相互作用について

相互作用…互いに働きかけ、影響を及ぼすこと。

例えば、自分が咳払いをする、とする。そのとき、その周囲にいる人には、少なからず”なにか”影響がある。

例えば、自分がほんの少し動く、とする。そのとき、その周囲にいる人には、少なからず”なにか”影響がある。

例えば、誰かにひとこと声を掛ける、とする。そのとき、声をかけられた相手はもちろん、その周囲にいる人にも、少なからず”なにか”影響がある。

自分の動きや音が、外部に及ぼす影響の可能性について考える。

視線の動かし方、手の動作、体の向き、返答の温度、言葉の選択、順序、角度、早さと速さ、テンション、濃度、余白、余韻、etc

誰かと共存する、ということは、誰かになにかしらの影響を及ぼすということで、それはときどき相手のハッピーを引き起こしたり、はたまたアンハッピーを生んでしまったり、怒りにもなれば、憎しみにもなり、時々感動になったり、誰かの人生がかわるほどの影響があることもある。

目を凝らして、耳を澄ませて、センサーを研ぎ澄ますと、あらゆるものが相互作用していることに気がつく。

私はわかりやすく”音”に例えるけれど、別に音じゃなくても”空気”ともいえるし、”圧”のようなもの、とも表現できる。

自分の動作が相手に作用しているのと同時に、相手の動作も自分に作用している。

たとえば、目が合う、微笑まれる、歓迎される、愛される、受け入れられる、目が合わない、邪険にされる、拒絶される、居ないものとされる。
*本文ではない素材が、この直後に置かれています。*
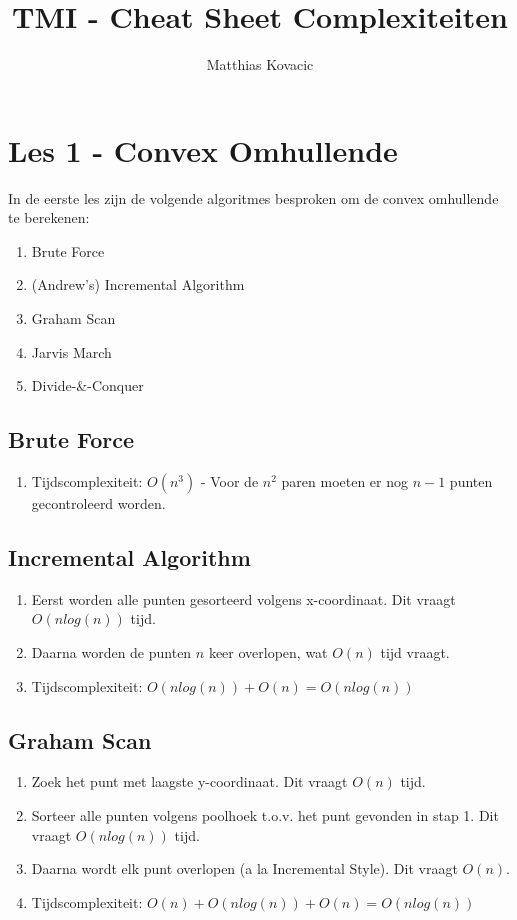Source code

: \documentclass[12pt,a4paper]{article}
\author{Matthias Kovacic}
\title{TMI - Cheat Sheet Complexiteiten}
\begin{document}
	\maketitle
	\section{Les 1 - Convex Omhullende}
		In de eerste les zijn de volgende algoritmes besproken om de convex omhullende te berekenen:
		\begin{enumerate}
			\item Brute Force
			\item (Andrew's) Incremental Algorithm
			\item Graham Scan
			\item Jarvis March
			\item Divide-\&-Conquer
		\end{enumerate}
	
		\subsection{Brute Force}
			\begin{enumerate}
				\item Tijdscomplexiteit: $O(n^3)$ - Voor de $n^2$ paren moeten er nog $n - 1$ punten gecontroleerd worden.
			\end{enumerate}
		
		\subsection{Incremental Algorithm}
			\begin{enumerate}
				\item Eerst worden alle punten gesorteerd volgens x-coordinaat. Dit vraagt $O(n log (n))$ tijd.
				\item Daarna worden de punten $n$ keer overlopen, wat $O(n)$ tijd vraagt.
				\item Tijdscomplexiteit: $O(n log(n)) + O(n) = O(n log (n))$
			\end{enumerate}
		
		\subsection{Graham Scan}
			\begin{enumerate}
				\item Zoek het punt met laagste y-coordinaat. Dit vraagt $O(n)$ tijd.
				\item Sorteer alle punten volgens poolhoek t.o.v. het punt gevonden in stap 1. Dit vraagt $O(n log (n))$ tijd.
				\item Daarna wordt elk punt overlopen (a la Incremental Style). Dit vraagt $O(n)$.
				\item Tijdscomplexiteit: $O(n) + O(n log(n)) + O(n) = O(n log (n))$
			\end{enumerate}
		
\end{document}
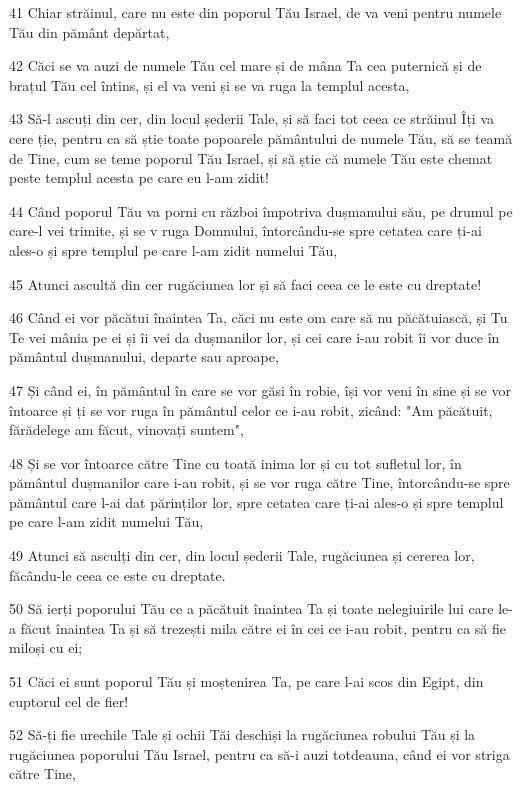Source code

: \par 41 Chiar străinul, care nu este din poporul Tău Israel, de va veni pentru numele Tău din pământ depărtat,
\par 42 Căci se va auzi de numele Tău cel mare și de mâna Ta cea puternică și de brațul Tău cel întins, și el va veni și se va ruga la templul acesta,
\par 43 Să-l ascuți din cer, din locul șederii Tale, și să faci tot ceea ce străinul Îți va cere ție, pentru ca să știe toate popoarele pământului de numele Tău, să se teamă de Tine, cum se teme poporul Tău Israel, și să știe că numele Tău este chemat peste templul acesta pe care eu l-am zidit!
\par 44 Când poporul Tău va porni cu război împotriva dușmanului său, pe drumul pe care-l vei trimite, și se v ruga Domnului, întorcându-se spre cetatea care ți-ai ales-o și spre templul pe care l-am zidit numelui Tău,
\par 45 Atunci ascultă din cer rugăciunea lor și să faci ceea ce le este cu dreptate!
\par 46 Când ei vor păcătui înaintea Ta, căci nu este om care să nu păcătuiască, și Tu Te vei mânia pe ei și îi vei da dușmanilor lor, și cei care i-au robit îi vor duce în pământul dușmanului, departe sau aproape,
\par 47 Și când ei, în pământul în care se vor găsi în robie, își vor veni în sine și se vor întoarce și ți se vor ruga în pământul celor ce i-au robit, zicând: "Am păcătuit, fărădelege am făcut, vinovați suntem",
\par 48 Și se vor întoarce către Tine cu toată inima lor și cu tot sufletul lor, în pământul dușmanilor care i-au robit, și se vor ruga către Tine, întorcându-se spre pământul care l-ai dat părinților lor, spre cetatea care ți-ai ales-o și spre templul pe care l-am zidit numelui Tău,
\par 49 Atunci să asculți din cer, din locul șederii Tale, rugăciunea și cererea lor, făcându-le ceea ce este cu dreptate.
\par 50 Să ierți poporului Tău ce a păcătuit înaintea Ta și toate nelegiuirile lui care le-a făcut înaintea Ta și să trezești mila către ei în cei ce i-au robit, pentru ca să fie miloși cu ei;
\par 51 Căci ei sunt poporul Tău și moștenirea Ta, pe care l-ai scos din Egipt, din cuptorul cel de fier!
\par 52 Să-ți fie urechile Tale și ochii Tăi deschiși la rugăciunea robului Tău și la rugăciunea poporului Tău Israel, pentru ca să-i auzi totdeauna, când ei vor striga către Tine,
目の表情だけでも相手にこれだけ多様な印象を与える可能性がある。

すべてのものは、相互に作用している。切り離されたものはなにもない。

すべてから切り離されている人など居ない。その視点でみてみると、世界からの様々な恩恵を感じなおせる。

先週刈った草が、今週枯れている。

そのとき、太陽という存在を改めて感じることができる。

グラスを持ち上げると、カランカランと氷の入った音がする。

そのとき、水が氷となるプロセスや、氷から受ける恩恵を享受していることについて改めて気づく。

本をめくる音がする。それを書いたひと、並べたひと、ここに行き着くまでの道のり、それにいたるストーリーなどなど。あらゆるものの存在を認めることができる。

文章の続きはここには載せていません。